• THE PROBLEM: Nothing but the pictures should be dropped; repeat the rest of the data below exactly.

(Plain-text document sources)
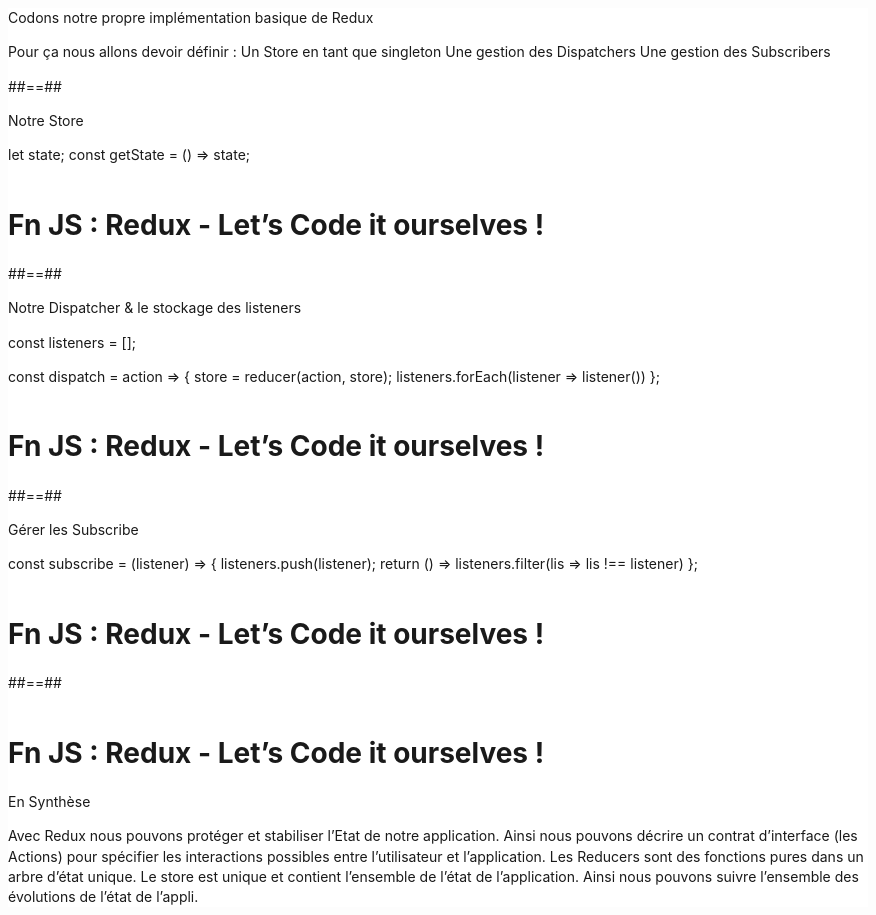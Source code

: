 Codons notre propre implémentation basique de Redux

Pour ça nous allons devoir définir :
Un Store en tant que singleton
Une gestion des Dispatchers
Une gestion des Subscribers

##==##



Notre Store

let state;
const getState = () => state;

# Fn JS : Redux - Let’s Code it ourselves !

##==##



Notre Dispatcher & le stockage des listeners

const listeners = [];

const dispatch = action => {
store = reducer(action, store);
listeners.forEach(listener => listener())
};

# Fn JS : Redux - Let’s Code it ourselves !

##==##



Gérer les Subscribe

const subscribe = (listener) => {
listeners.push(listener);
return () => listeners.filter(lis => lis !== listener)
};

# Fn JS : Redux - Let’s Code it ourselves !

##==##



# Fn JS : Redux - Let’s Code it ourselves !

En Synthèse

Avec Redux nous pouvons protéger et stabiliser l’Etat de notre application. Ainsi nous pouvons décrire un contrat d’interface (les Actions) pour spécifier les interactions possibles entre l’utilisateur et l’application.
Les Reducers sont des fonctions pures dans un arbre d’état unique.
Le store est unique et contient l’ensemble de l’état de l’application. Ainsi nous pouvons suivre l’ensemble des évolutions de l’état de l’appli.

• ANSWER FOR THIS EXERCISE:
Source code

: Codons notre propre implémentation basique de Redux

Pour ça nous allons devoir définir :
Un Store en tant que singleton
Une gestion des Dispatchers
Une gestion des Subscribers

##==##



Notre Store

let state;
const getState = () => state;

# Fn JS : Redux - Let’s Code it ourselves !

##==##



Notre Dispatcher & le stockage des listeners

const listeners = [];

const dispatch = action => {
store = reducer(action, store);
listeners.forEach(listener => listener())
};

# Fn JS : Redux - Let’s Code it ourselves !

##==##



Gérer les Subscribe

const subscribe = (listener) => {
listeners.push(listener);
return () => listeners.filter(lis => lis !== listener)
};

# Fn JS : Redux - Let’s Code it ourselves !

##==##



# Fn JS : Redux - Let’s Code it ourselves !

En Synthèse

Avec Redux nous pouvons protéger et stabiliser l’Etat de notre application. Ainsi nous pouvons décrire un contrat d’interface (les Actions) pour spécifier les interactions possibles entre l’utilisateur et l’application.
Les Reducers sont des fonctions pures dans un arbre d’état unique.
Le store est unique et contient l’ensemble de l’état de l’application. Ainsi nous pouvons suivre l’ensemble des évolutions de l’état de l’appli.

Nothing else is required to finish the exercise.